**Your task**
Every record here needs to be written out again exactly.
Data Start Marker
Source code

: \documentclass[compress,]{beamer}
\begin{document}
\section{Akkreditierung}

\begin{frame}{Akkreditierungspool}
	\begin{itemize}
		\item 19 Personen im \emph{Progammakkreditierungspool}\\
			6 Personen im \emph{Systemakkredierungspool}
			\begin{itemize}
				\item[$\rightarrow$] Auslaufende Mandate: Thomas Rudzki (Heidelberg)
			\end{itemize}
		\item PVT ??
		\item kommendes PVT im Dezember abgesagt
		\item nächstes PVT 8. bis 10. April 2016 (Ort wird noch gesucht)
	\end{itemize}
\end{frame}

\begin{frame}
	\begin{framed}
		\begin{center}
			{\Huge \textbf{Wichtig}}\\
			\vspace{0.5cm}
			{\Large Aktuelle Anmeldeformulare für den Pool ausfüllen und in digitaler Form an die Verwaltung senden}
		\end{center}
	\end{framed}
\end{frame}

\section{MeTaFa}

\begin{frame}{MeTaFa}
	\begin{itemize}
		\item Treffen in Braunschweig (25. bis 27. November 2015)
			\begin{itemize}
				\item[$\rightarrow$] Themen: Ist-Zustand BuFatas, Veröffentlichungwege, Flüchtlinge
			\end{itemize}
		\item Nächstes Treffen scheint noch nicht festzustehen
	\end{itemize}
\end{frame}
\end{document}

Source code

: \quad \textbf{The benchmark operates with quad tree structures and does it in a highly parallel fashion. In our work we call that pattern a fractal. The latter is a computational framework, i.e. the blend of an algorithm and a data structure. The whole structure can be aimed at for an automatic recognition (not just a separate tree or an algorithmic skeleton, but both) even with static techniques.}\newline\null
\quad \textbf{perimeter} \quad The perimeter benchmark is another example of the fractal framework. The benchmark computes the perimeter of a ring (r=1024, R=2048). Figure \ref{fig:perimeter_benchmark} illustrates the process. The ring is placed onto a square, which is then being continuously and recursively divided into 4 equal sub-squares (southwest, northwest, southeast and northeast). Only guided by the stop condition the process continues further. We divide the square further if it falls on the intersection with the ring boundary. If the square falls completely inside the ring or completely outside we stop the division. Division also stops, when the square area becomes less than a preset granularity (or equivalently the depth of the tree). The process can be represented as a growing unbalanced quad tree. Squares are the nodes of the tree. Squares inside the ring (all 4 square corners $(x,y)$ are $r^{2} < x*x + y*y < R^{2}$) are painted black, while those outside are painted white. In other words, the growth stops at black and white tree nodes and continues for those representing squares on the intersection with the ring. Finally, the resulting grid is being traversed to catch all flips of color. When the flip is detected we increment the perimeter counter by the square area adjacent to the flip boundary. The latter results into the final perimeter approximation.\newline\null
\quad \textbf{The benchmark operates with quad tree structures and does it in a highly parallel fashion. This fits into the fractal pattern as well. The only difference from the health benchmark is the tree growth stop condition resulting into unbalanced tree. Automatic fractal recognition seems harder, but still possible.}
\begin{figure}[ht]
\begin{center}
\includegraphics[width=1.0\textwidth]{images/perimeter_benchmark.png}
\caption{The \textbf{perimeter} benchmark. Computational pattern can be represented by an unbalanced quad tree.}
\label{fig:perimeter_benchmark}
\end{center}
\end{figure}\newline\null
Data End Marker
**Task output**
Source code

: \documentclass[compress,]{beamer}
\begin{document}
\section{Akkreditierung}

\begin{frame}{Akkreditierungspool}
	\begin{itemize}
		\item 19 Personen im \emph{Progammakkreditierungspool}\\
			6 Personen im \emph{Systemakkredierungspool}
			\begin{itemize}
				\item[$\rightarrow$] Auslaufende Mandate: Thomas Rudzki (Heidelberg)
			\end{itemize}
		\item PVT ??
		\item kommendes PVT im Dezember abgesagt
		\item nächstes PVT 8. bis 10. April 2016 (Ort wird noch gesucht)
	\end{itemize}
\end{frame}

\begin{frame}
	\begin{framed}
		\begin{center}
			{\Huge \textbf{Wichtig}}\\
			\vspace{0.5cm}
			{\Large Aktuelle Anmeldeformulare für den Pool ausfüllen und in digitaler Form an die Verwaltung senden}
		\end{center}
	\end{framed}
\end{frame}

\section{MeTaFa}

\begin{frame}{MeTaFa}
	\begin{itemize}
		\item Treffen in Braunschweig (25. bis 27. November 2015)
			\begin{itemize}
				\item[$\rightarrow$] Themen: Ist-Zustand BuFatas, Veröffentlichungwege, Flüchtlinge
			\end{itemize}
		\item Nächstes Treffen scheint noch nicht festzustehen
	\end{itemize}
\end{frame}
\end{document}

Source code

: \quad \textbf{The benchmark operates with quad tree structures and does it in a highly parallel fashion. In our work we call that pattern a fractal. The latter is a computational framework, i.e. the blend of an algorithm and a data structure. The whole structure can be aimed at for an automatic recognition (not just a separate tree or an algorithmic skeleton, but both) even with static techniques.}\newline\null
\quad \textbf{perimeter} \quad The perimeter benchmark is another example of the fractal framework. The benchmark computes the perimeter of a ring (r=1024, R=2048). Figure \ref{fig:perimeter_benchmark} illustrates the process. The ring is placed onto a square, which is then being continuously and recursively divided into 4 equal sub-squares (southwest, northwest, southeast and northeast). Only guided by the stop condition the process continues further. We divide the square further if it falls on the intersection with the ring boundary. If the square falls completely inside the ring or completely outside we stop the division. Division also stops, when the square area becomes less than a preset granularity (or equivalently the depth of the tree). The process can be represented as a growing unbalanced quad tree. Squares are the nodes of the tree. Squares inside the ring (all 4 square corners $(x,y)$ are $r^{2} < x*x + y*y < R^{2}$) are painted black, while those outside are painted white. In other words, the growth stops at black and white tree nodes and continues for those representing squares on the intersection with the ring. Finally, the resulting grid is being traversed to catch all flips of color. When the flip is detected we increment the perimeter counter by the square area adjacent to the flip boundary. The latter results into the final perimeter approximation.\newline\null
\quad \textbf{The benchmark operates with quad tree structures and does it in a highly parallel fashion. This fits into the fractal pattern as well. The only difference from the health benchmark is the tree growth stop condition resulting into unbalanced tree. Automatic fractal recognition seems harder, but still possible.}
\begin{figure}[ht]
\begin{center}
\includegraphics[width=1.0\textwidth]{images/perimeter_benchmark.png}
\caption{The \textbf{perimeter} benchmark. Computational pattern can be represented by an unbalanced quad tree.}
\label{fig:perimeter_benchmark}
\end{center}
\end{figure}\newline\null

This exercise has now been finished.